Once the frames from the nucs are in place, the hives should remain undisturbed for about a week so the bees can settle into their new homes. After that, you’ll want to check them at least once a week to make sure the queen is still present. Within a few weeks you should start noticing that the bees are creating comb in which the queen is laying eggs. These are brood cells, where the baby bees (pupae) grow and develop. Nurse bees help them along by feeding them royal jelly for the first three days, then progressing to feeding them a mixture of honey, bee milk, which they produce in their heads, and pollen. Here’s an interesting fact: if the hive is in distress and have set about creating their own queen, that larvae is fed royal jelly for the duration of it’s time in the comb. The queen is larger than worker bees and similar in size to drones, but her body is long and quite unlike any other bees in the hive. She is usually marked with permanent dot, the color of which determines the year in which she was born.
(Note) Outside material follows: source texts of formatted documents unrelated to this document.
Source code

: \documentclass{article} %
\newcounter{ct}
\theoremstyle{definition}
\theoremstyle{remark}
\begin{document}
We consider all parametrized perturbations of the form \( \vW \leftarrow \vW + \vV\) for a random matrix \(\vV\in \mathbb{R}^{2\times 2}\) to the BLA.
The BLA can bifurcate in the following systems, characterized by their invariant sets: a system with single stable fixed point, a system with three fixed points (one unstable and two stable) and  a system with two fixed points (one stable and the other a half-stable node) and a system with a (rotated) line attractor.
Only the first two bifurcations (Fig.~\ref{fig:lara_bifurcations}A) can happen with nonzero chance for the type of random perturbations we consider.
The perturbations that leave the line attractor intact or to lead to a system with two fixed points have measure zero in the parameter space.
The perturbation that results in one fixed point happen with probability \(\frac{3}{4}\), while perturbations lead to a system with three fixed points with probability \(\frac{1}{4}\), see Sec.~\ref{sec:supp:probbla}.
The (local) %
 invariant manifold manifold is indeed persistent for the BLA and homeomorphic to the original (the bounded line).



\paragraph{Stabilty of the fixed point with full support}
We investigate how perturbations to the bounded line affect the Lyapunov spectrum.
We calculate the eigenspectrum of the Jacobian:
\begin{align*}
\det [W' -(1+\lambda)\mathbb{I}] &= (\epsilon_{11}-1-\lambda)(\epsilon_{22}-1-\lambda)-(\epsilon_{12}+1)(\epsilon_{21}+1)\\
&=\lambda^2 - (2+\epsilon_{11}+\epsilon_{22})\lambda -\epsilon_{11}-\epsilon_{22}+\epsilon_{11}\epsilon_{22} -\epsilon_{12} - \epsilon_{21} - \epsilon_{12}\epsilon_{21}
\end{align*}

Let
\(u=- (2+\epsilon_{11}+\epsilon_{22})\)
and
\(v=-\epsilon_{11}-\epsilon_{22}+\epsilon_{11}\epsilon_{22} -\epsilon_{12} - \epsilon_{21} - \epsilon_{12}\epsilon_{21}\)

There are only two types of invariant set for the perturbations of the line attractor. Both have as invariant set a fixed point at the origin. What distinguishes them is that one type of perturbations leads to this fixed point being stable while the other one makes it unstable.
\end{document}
In the sealed cells, the larvae become pupae. The adult queen emerges from her cell after just 16 days, whereas the worker bee after 21 days and the drone (male) after 24 days. There are many fascinating facts about bees and here’s a really good, very easy to read site that offers many of these. It’s specific toward bees in Africa, but the information about the beehive activity and types of bees is universal.
Speaking of interesting, did you know that the drone bees’ (males) only job is to mate with the queen? They don’t forage or help with anything else, but they do eat a lot and move about the hives making lots of noise. They are also fatherless, being the product of a queen who lays unfertilized eggs in cells which are larger than regular worker bee cells (the worker bees, all female, are the product of a fertilized egg). If the drones are fortunate enough to actually get lucky with a queen, the mating process kills them. Google images for drones mating queen bees and you’ll see some pretty interesting images you never imagined before.
This year we have three full boxes of honey to harvest and we’re looking forward to enjoying it through the winter months. In future posts we’ll talk more about caring for hives, problems such as varroa mites, hive beetles, robbing, and swarming, and harvesting honey.